◆ TASK INSTRUCTIONS: Output nothing but the line containing "Funktionen siges at" and the lines after it through the end of the material below, each reproduced exactly.

◆ RECORD SET:
########################################
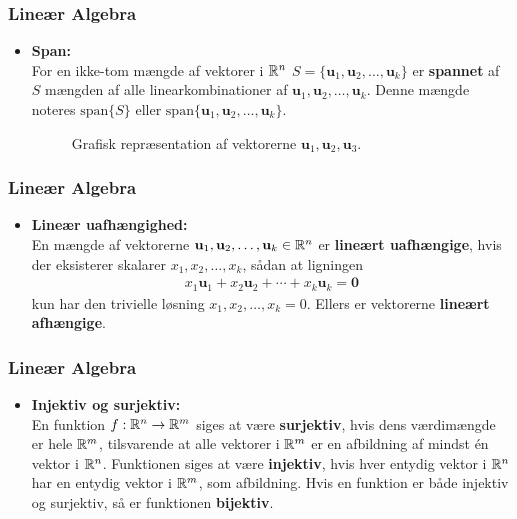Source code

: \begin{frame}
\frametitle{Lineær Algebra}
\begin{itemize}
\item \textbf{Span: } \\ 
For en ikke-tom mængde af vektorer i $\mathbb{R}^n$ $S = \{\mathbf{u}_1, \mathbf{u}_2 , \ldots , \mathbf{u}_k \}$ er \textbf{spannet} af $S$ mængden af alle linearkombinationer af $\mathbf{u}_1, \mathbf{u}_2 , \ldots , \mathbf{u}_k$. 
Denne mængde noteres $\text{span} \{ S \}$ eller $\text{span}\{ \mathbf{u}_1, \mathbf{u}_2 , \ldots , \mathbf{u}_k \}$.
\begin{figure}[h!]
%
%
\caption{Grafisk repræsentation af vektorerne $\mathbf{u}_1, \mathbf{u}_2,  \mathbf{u}_3$.}
\label{span_eks}
\end{figure}
\end{itemize}
\end{frame}
\begin{frame}
\frametitle{Lineær Algebra}
\begin{itemize}
\item \textbf{Lineær uafhængighed: } \\ 
En mængde af vektorerne $\mathbf{u}_1, \mathbf{u}_2, \ldots , \mathbf{u}_k \in \mathbb{R}^n$ er \textbf{lineært uafhængige}, hvis der eksisterer skalarer $x_1, x_2, \ldots , x_k$, sådan at ligningen 
\begin{align*}
x_1\mathbf{u}_1 + x_2\mathbf{u}_2 + \cdots + x_k \mathbf{u}_k = \mathbf{0}
\end{align*}
kun har den trivielle løsning $x_1, x_2, \ldots, x_k = 0$.
Ellers er vektorerne \textbf{lineært afhængige}.
\end{itemize}
\end{frame}
\begin{frame}
\frametitle{Lineær Algebra}
\begin{itemize}
\item \textbf{Injektiv og surjektiv: } \\ 
En funktion $f:\mathbb{R}^n \rightarrow \mathbb{R}^m$ siges at være \textbf{surjektiv}, hvis dens værdimængde er hele $\mathbb{R}^m$, tilsvarende at alle vektorer i $\mathbb{R}^m$ er en afbildning af mindst én vektor i $\mathbb{R}^n$.
Funktionen siges at være \textbf{injektiv}, hvis hver entydig vektor i $\mathbb{R}^n$ har en entydig vektor i $\mathbb{R}^m$, som afbildning.
Hvis en funktion er både injektiv og surjektiv, så er funktionen \textbf{bijektiv}.
\end{itemize}
\end{frame}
########################################
◆ EXERCISE SOLUTION:
Funktionen siges at være \textbf{injektiv}, hvis hver entydig vektor i $\mathbb{R}^n$ har en entydig vektor i $\mathbb{R}^m$, som afbildning.
Hvis en funktion er både injektiv og surjektiv, så er funktionen \textbf{bijektiv}.
\end{itemize}
\end{frame}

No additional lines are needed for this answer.